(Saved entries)
-*-*-

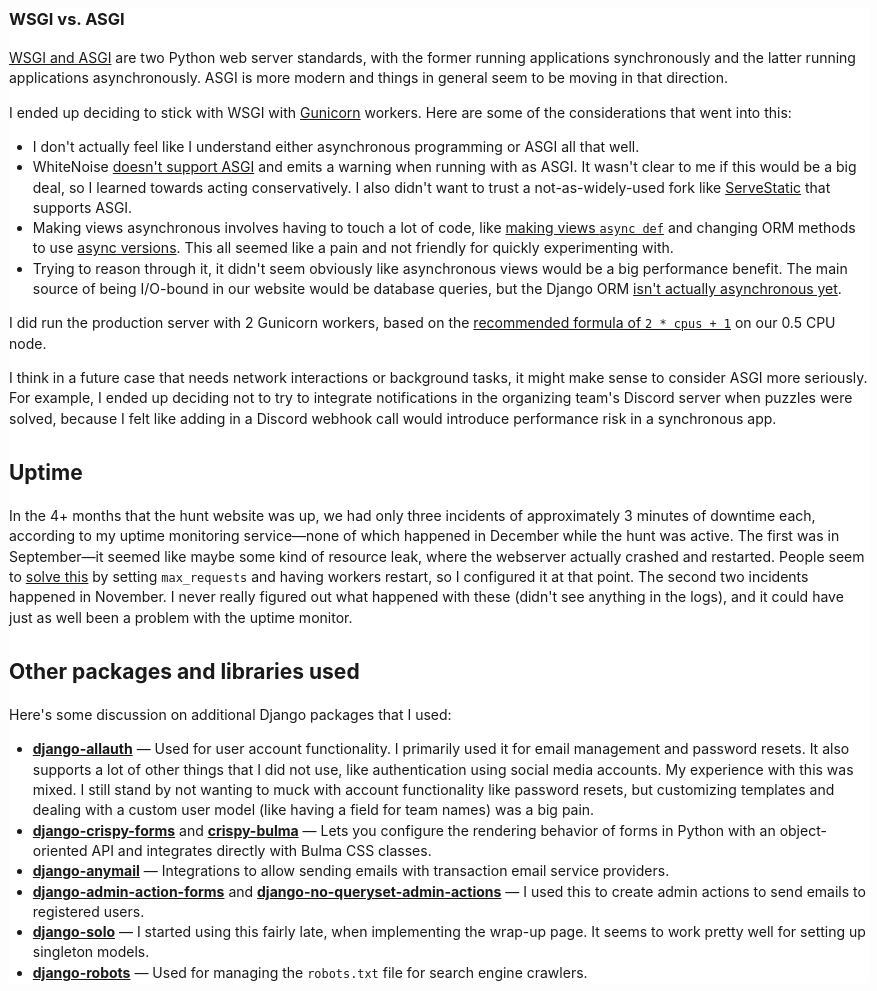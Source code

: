 ### WSGI vs. ASGI

[WSGI and ASGI](https://asgi.readthedocs.io/en/latest/introduction.html) are two Python web server standards, with the former running applications synchronously and the latter running applications asynchronously. ASGI is more modern and things in general seem to be moving in that direction.

I ended up deciding to stick with WSGI with [Gunicorn](https://gunicorn.org/) workers. Here are some of the considerations that went into this:

- I don't actually feel like I understand either asynchronous programming or ASGI all that well.
- WhiteNoise [doesn't support ASGI](https://github.com/evansd/whitenoise/issues/251) and emits a warning when running with as ASGI. It wasn't clear to me if this would be a big deal, so I learned towards acting conservatively. I also didn't want to trust a not-as-widely-used fork like [ServeStatic](https://github.com/Archmonger/ServeStatic/) that supports ASGI.
- Making views asynchronous involves having to touch a lot of code, like [making views `async def`](https://docs.djangoproject.com/en/5.1/topics/async/#async-views) and changing ORM methods to use [async versions](https://docs.djangoproject.com/en/5.1/topics/async/#queries-the-orm). This all seemed like a pain and not friendly for quickly experimenting with.
- Trying to reason through it, it didn't seem obviously like asynchronous views would be a big performance benefit. The main source of being I/O-bound in our website would be database queries, but the Django ORM [isn't actually asynchronous yet](https://forum.djangoproject.com/t/are-concurrent-database-queries-in-asgi-a-thing/24136).

I did run the production server with 2 Gunicorn workers, based on the [recommended formula of `2 * cpus + 1`](https://docs.gunicorn.org/en/latest/design.html#how-many-workers) on our 0.5 CPU node.

I think in a future case that needs network interactions or background tasks, it might make sense to consider ASGI more seriously. For example, I ended up deciding not to try to integrate notifications in the organizing team's Discord server when puzzles were solved, because I felt like adding in a Discord webhook call would introduce performance risk in a synchronous app.

## Uptime

In the 4+ months that the hunt website was up, we had only three incidents of approximately 3 minutes of downtime each, according to my uptime monitoring service—none of which happened in December while the hunt was active. The first was in September—it seemed like maybe some kind of resource leak, where the webserver actually crashed and restarted. People seem to [solve this](https://old.reddit.com/r/django/comments/1az7z6a/django_gunicorn_do_you_guys_use_maxrequests_and/) by setting `max_requests` and having workers restart, so I configured it at that point. The second two incidents happened in November. I never really figured out what happened with these (didn't see anything in the logs), and it could have just as well been a problem with the uptime monitor.

## Other packages and libraries used

Here's some discussion on additional Django packages that I used:

- [**django-allauth**](https://docs.allauth.org/en/latest/) — Used for user account functionality. I primarily used it for email management and password resets. It also supports a lot of other things that I did not use, like authentication using social media accounts. My experience with this was mixed. I still stand by not wanting to muck with account functionality like password resets, but customizing templates and dealing with a custom user model (like having a field for team names) was a big pain.
- [**django-crispy-forms**](https://django-crispy-forms.readthedocs.io/en/latest/) and [**crispy-bulma**](https://github.com/ckrybus/crispy-bulma) — Lets you configure the rendering behavior of forms in Python with an object-oriented API and integrates directly with Bulma CSS classes.
- [**django-anymail**](https://anymail.dev/en/stable/) — Integrations to allow sending emails with transaction email service providers.
- [**django-admin-action-forms**](https://github.com/michalpokusa/django-admin-action-forms) and [**django-no-queryset-admin-actions**](https://pypi.org/project/django-no-queryset-admin-actions/) — I used this to create admin actions to send emails to registered users.
- [**django-solo**](https://github.com/lazybird/django-solo) — I started using this fairly late, when implementing the wrap-up page. It seems to work pretty well for setting up singleton models.
- [**django-robots**](https://github.com/jazzband/django-robots) — Used for managing the `robots.txt` file for search engine crawlers.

-*-*-

_Required work_
Copy the lines of the data above exactly as written, beginning with the line containing "WSGI vs. ASGI" and ending with the line containing "- Making views", and leave out all other lines.

_Answer box_
: ### WSGI vs. ASGI

[WSGI and ASGI](https://asgi.readthedocs.io/en/latest/introduction.html) are two Python web server standards, with the former running applications synchronously and the latter running applications asynchronously. ASGI is more modern and things in general seem to be moving in that direction.

I ended up deciding to stick with WSGI with [Gunicorn](https://gunicorn.org/) workers. Here are some of the considerations that went into this:

- I don't actually feel like I understand either asynchronous programming or ASGI all that well.
- WhiteNoise [doesn't support ASGI](https://github.com/evansd/whitenoise/issues/251) and emits a warning when running with as ASGI. It wasn't clear to me if this would be a big deal, so I learned towards acting conservatively. I also didn't want to trust a not-as-widely-used fork like [ServeStatic](https://github.com/Archmonger/ServeStatic/) that supports ASGI.
- Making views asynchronous involves having to touch a lot of code, like [making views `async def`](https://docs.djangoproject.com/en/5.1/topics/async/#async-views) and changing ORM methods to use [async versions](https://docs.djangoproject.com/en/5.1/topics/async/#queries-the-orm). This all seemed like a pain and not friendly for quickly experimenting with.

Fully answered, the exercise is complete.